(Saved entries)
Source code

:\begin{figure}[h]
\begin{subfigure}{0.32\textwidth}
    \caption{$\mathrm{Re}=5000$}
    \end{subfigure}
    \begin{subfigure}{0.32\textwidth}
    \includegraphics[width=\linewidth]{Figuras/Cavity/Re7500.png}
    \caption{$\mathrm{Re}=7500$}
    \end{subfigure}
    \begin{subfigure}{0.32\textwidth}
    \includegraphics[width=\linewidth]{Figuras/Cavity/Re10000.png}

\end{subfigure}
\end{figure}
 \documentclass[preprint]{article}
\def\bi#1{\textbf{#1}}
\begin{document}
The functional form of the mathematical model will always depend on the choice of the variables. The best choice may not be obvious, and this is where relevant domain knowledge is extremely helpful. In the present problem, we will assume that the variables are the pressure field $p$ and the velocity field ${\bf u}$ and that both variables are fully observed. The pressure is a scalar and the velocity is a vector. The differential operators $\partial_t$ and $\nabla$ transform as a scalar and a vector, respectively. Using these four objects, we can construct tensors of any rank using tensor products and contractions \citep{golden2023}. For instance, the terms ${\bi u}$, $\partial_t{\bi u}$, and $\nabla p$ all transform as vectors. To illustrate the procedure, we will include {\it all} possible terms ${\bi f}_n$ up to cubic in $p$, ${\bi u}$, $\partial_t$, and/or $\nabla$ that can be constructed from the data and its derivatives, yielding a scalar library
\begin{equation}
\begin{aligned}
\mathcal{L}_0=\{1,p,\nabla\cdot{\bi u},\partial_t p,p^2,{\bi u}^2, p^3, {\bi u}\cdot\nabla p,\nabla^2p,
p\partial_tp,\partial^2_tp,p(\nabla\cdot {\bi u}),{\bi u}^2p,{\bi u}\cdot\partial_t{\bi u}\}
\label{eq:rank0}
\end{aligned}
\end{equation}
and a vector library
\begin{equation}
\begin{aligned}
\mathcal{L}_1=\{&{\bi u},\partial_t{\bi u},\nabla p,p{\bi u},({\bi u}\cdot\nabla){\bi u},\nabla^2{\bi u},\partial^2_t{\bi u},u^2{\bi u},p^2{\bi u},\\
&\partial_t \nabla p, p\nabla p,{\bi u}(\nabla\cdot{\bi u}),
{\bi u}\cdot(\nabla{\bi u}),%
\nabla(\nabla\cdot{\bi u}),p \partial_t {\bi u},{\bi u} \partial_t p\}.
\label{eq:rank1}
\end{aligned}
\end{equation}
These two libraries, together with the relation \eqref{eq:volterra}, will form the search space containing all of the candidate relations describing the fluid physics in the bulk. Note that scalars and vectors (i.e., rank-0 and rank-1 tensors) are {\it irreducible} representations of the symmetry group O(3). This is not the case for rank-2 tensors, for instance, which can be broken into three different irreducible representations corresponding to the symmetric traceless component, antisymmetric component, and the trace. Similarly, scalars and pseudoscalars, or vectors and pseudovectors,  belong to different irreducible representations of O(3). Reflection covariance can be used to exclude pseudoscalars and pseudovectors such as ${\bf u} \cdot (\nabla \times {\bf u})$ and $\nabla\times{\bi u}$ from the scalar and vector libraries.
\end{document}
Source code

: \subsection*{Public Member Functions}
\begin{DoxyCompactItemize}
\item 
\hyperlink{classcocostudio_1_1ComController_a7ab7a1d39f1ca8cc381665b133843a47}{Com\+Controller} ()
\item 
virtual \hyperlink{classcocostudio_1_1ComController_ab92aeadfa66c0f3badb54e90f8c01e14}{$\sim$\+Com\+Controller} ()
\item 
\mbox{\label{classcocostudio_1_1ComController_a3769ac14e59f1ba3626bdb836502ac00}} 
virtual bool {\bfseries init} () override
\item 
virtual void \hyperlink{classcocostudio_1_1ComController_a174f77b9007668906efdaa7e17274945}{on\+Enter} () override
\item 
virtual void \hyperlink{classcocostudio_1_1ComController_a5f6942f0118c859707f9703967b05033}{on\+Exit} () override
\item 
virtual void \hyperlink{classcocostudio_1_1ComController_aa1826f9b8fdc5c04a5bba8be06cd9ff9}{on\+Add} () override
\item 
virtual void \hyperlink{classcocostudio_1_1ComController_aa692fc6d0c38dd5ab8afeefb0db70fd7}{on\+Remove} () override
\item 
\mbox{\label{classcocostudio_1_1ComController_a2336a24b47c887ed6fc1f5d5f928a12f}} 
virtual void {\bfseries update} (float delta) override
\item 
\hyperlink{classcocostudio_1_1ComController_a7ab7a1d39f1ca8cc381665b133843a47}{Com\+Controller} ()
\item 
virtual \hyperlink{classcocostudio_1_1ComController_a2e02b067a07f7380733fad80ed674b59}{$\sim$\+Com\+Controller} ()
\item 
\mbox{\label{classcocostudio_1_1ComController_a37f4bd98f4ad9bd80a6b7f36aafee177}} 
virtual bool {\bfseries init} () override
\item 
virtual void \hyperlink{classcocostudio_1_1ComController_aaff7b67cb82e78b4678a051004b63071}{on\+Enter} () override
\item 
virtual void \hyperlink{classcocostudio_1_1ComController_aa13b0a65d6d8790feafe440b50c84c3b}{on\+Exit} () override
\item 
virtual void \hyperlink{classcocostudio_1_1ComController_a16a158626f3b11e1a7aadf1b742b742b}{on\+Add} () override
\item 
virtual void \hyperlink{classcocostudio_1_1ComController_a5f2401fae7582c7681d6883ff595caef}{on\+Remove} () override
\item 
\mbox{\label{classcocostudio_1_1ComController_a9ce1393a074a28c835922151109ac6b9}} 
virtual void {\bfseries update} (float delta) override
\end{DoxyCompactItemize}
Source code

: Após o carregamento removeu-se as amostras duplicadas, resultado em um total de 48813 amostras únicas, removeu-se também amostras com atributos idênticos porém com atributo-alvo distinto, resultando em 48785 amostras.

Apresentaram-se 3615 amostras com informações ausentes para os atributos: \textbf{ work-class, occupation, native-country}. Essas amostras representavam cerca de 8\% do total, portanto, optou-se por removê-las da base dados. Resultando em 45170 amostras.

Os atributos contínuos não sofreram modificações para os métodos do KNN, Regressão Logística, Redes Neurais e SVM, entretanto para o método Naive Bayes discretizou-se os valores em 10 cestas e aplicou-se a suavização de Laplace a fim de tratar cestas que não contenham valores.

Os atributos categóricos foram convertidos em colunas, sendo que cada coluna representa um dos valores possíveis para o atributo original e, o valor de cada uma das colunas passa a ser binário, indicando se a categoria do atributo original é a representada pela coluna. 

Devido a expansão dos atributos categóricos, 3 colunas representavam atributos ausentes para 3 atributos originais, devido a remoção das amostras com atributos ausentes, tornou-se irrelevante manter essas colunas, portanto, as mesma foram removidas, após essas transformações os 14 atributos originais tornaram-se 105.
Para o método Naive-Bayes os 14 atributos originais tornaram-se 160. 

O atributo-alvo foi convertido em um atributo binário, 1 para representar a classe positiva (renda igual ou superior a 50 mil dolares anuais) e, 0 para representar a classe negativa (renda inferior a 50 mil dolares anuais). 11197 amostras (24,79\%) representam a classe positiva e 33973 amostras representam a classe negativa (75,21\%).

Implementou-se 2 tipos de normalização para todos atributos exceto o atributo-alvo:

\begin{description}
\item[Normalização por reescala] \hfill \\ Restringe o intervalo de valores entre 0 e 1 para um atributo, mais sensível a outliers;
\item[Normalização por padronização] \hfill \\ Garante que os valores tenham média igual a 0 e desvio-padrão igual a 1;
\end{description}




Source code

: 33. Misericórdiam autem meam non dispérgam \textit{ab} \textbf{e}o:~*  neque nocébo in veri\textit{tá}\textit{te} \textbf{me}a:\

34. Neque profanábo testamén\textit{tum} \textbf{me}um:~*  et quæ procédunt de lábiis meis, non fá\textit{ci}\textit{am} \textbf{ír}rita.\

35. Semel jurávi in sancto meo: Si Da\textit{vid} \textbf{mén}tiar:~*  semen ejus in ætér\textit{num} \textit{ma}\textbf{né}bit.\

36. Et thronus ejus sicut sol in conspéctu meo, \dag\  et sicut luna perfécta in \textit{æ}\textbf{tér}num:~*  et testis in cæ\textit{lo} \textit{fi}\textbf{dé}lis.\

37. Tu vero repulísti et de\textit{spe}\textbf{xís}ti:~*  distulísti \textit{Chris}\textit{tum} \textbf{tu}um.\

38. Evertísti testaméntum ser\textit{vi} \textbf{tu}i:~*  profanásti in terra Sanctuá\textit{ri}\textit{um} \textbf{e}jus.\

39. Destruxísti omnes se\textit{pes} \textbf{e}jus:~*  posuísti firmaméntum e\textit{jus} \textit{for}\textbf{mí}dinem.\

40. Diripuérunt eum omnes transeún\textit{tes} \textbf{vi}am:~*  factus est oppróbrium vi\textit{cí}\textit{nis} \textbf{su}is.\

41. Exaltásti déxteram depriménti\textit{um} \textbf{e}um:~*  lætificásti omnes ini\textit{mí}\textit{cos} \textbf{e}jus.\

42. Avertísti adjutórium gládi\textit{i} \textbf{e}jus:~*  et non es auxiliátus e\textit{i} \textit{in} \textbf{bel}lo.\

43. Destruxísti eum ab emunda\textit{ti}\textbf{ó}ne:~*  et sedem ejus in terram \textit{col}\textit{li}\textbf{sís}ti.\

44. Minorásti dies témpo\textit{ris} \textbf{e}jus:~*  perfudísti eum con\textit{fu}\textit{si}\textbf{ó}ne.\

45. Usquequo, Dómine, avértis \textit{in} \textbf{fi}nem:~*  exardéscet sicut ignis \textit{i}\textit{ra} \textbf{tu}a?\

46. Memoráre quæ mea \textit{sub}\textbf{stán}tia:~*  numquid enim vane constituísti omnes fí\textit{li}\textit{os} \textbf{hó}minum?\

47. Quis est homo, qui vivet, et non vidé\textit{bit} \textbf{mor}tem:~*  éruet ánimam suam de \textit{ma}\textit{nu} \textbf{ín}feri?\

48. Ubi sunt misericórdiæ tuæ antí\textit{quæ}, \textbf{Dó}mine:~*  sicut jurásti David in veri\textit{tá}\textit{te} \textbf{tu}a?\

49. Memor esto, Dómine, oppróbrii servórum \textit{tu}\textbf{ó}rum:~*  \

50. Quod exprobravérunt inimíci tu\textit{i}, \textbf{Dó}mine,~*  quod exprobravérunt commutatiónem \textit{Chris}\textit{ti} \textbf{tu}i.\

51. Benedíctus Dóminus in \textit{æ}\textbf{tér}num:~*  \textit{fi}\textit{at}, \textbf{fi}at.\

Goal of the exercise.
Write out the lines of the records exactly, starting at the one holding "50. Quod exprobravérunt" and ending with the last line, and include no others.

Written answer.
50. Quod exprobravérunt inimíci tu\textit{i}, \textbf{Dó}mine,~*  quod exprobravérunt commutatiónem \textit{Chris}\textit{ti} \textbf{tu}i.\

51. Benedíctus Dóminus in \textit{æ}\textbf{tér}num:~*  \textit{fi}\textit{at}, \textbf{fi}at.\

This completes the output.